Rotenone-facilitated DCD and failure of MnTE-2-PyP to protect. A, Changes in TMRM⁺ (red) and Fluo-5F (green) fluorescence before (Control), 6 min after addition of 100 μm glutamate plus 10 μm glycine (+Glut), and 30 min after addition of 10 μm MK-801 after 60 min exposure to glutamate (+Glut + MK801). In the lower sequence, 20 nm rotenone was present throughout. B, Cells were treated with 25 μm MnTE-2-PyP for 45 min before and during imaging. C, The extent of deregulation in the absence of 25 μm Mn-TE-2-PyP as a function of rotenone concentration. Cells in which Fluo-5F fluorescence did not return to basal level after MK-801 treatment were considered deregulated.
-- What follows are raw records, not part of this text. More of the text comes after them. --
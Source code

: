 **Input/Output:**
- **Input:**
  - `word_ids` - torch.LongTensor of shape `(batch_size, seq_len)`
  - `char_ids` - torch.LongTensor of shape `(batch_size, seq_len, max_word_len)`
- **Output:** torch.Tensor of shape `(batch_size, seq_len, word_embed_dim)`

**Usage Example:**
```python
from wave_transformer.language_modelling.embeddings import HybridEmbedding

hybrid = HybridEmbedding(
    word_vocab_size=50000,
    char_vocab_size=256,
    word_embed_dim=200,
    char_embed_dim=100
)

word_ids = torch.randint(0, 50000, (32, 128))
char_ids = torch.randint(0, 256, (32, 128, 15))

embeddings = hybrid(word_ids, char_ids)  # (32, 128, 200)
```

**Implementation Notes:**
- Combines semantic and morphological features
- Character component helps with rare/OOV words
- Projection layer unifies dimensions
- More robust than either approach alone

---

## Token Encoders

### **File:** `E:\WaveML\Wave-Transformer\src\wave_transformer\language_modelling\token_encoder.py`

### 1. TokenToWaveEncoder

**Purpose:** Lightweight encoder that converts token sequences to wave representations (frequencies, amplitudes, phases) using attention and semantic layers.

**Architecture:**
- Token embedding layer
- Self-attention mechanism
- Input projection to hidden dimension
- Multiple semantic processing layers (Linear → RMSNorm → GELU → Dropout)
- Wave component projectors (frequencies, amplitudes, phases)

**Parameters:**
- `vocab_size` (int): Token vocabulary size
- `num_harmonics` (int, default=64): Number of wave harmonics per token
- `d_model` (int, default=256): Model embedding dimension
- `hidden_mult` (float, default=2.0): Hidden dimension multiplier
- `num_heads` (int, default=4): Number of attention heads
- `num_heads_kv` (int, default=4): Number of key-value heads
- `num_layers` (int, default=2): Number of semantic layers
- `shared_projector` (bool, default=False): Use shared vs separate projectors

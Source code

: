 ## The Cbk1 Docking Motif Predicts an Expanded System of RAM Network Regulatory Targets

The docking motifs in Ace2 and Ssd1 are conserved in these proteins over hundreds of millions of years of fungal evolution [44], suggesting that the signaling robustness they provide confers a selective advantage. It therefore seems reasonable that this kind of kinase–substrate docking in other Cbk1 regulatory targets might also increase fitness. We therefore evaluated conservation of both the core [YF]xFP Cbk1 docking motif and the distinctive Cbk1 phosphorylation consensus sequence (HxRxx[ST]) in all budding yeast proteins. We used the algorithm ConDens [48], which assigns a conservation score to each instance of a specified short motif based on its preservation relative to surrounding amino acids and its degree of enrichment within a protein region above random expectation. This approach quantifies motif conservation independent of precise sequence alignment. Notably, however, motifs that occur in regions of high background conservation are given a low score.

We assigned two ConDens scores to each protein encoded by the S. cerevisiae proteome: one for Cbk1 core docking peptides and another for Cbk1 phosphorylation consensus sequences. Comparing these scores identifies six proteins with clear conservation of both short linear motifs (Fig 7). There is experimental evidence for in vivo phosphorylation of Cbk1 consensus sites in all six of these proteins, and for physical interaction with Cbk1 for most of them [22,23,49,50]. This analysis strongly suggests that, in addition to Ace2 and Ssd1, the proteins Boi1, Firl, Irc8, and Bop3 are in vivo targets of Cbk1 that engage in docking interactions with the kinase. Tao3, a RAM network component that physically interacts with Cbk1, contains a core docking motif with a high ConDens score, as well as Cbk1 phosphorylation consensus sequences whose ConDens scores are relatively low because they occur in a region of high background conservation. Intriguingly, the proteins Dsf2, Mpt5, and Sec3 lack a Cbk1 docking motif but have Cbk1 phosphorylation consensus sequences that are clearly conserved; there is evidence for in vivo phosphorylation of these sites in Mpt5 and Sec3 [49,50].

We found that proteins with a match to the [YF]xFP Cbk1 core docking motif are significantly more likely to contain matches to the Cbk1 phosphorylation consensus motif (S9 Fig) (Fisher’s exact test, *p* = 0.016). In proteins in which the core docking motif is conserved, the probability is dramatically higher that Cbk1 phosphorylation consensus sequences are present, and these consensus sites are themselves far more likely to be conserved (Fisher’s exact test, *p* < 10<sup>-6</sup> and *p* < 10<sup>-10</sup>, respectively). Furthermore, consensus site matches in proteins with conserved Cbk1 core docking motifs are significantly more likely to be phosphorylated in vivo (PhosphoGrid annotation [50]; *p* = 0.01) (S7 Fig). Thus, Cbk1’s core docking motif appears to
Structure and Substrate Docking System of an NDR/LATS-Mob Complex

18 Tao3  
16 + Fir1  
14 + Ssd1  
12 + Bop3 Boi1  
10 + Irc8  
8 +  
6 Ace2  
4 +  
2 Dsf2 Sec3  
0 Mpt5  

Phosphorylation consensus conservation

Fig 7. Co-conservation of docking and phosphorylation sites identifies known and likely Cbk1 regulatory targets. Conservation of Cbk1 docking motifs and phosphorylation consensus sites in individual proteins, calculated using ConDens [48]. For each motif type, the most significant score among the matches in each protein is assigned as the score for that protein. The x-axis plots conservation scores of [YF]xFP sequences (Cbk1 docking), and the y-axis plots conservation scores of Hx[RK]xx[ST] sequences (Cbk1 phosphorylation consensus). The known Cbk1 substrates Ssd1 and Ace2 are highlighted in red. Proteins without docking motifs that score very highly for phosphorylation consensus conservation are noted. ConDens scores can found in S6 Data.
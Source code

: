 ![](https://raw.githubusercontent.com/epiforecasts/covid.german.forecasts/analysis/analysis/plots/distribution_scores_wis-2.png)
D, Effect of 20 nm rotenone on the extent of cell death 24 h after 60 min exposure to 100 μm glutamate/10 μm glycine in the presence (filled bars) or absence (open bars) of 25 μm Mn-TE-2-PyP. Results show mean and SD of four independent experiments.

Figure 3.

Quantitation of the respiratory demand imposed by NMDA receptor activation. A, CGNs were superfused with incubation medium in the respirometer. When indicated the medium was supplemented with FCCP (3 μm F₃ or 4 μm F₄) for 30 min. Note that 3 μm FCCP is sufficient to attain uncontrolled respiration. B, C, CGNs were superfused with medium containing 100 μm glutamate plus 10 μm glycine (G) or 3 μm FCCP (F₃) for the periods indicated. D, Quantitative analysis of the glutamate-stimulated respiration. Respiration rates were normalized relative to the FCCP-stimulated rate and are the mean and SD of four independent experiments. The x-axis is labeled in the same order as the perfusions were made during respirometry in trace C.

Figure 4.

Rotenone titration of basal and FCCP-stimulated respiration. A, Representative respirometry trace showing inhibition of cellular respiration by successive perfusions with buffer containing 20, 40, and 60 nm rotenone (R₂₀, R₄₀, and R₆₀), respectively. Arrows indicate the times at which perfusion with the indicated buffer was started. Note that respiration in the absence of additions remains stable for the duration of the experiment (broken line). B, C, Representative respirometer traces quantifying the inhibition of uncontrolled respiration by 10 (R₁₀) or 20 nm rotenone (R₂₀) in the presence of 3 μm FCCP (F₃). D, Quantitation of the rotenone inhibition in the presence (triangles) or absence (diamonds) of 3 μm FCCP. One-way ANOVA with Tukey's post hoc test for multiple comparisons was used to determine which means differed significantly from the basal respiration rate (for 5–10 nm, n = 6; for 20 nm, n = 7). **p < 0.01; ***p < 0.001.

Figure 5.

CGN respiration fails rapidly after NMDA receptor activation in the presence of 20 nm rotenone. A, Representative respiratory stimulation by successive glutamate (“G”) exposures. B, Quantitative analysis of the relative respiration rates obtained from replicate respirometer traces as in A. C, A second cycle of NMDA receptor stimulation in the presence of 20 nm rotenone (G+R₂₀) shows decreased maximal stimulation and rapid respiratory failure. D, Quantitative analysis of the relative respiration rates obtained from replicate respirometer traces as in C. Respirations rates are compared with the glutamate-stimulated rate (black bars). ***p < 0.001 first addition versus second addition of glutamate.

Figure 6.

The ATP-independent component of NMDA receptor-dependent respiratory stimulation. A, Glutamate addition simultaneous with 0.2 μg/ml oligomycin (G+O); the numbers correspond to the images shown in B. B, Simultaneous imaging of TMRM⁺ and Fluo-5F fluorescence at the time points shown in A. Note the extensive deregulation of the cells after glutamate in the presence of oligomycin (i.e., high [Ca²⁺]_c, low membrane potentials). C, Oligomycin addition (O) before glutamate. Note the respiratory inhibition with oligomycin showing the residual proton leak and the small stimulation with subsequent glutamate.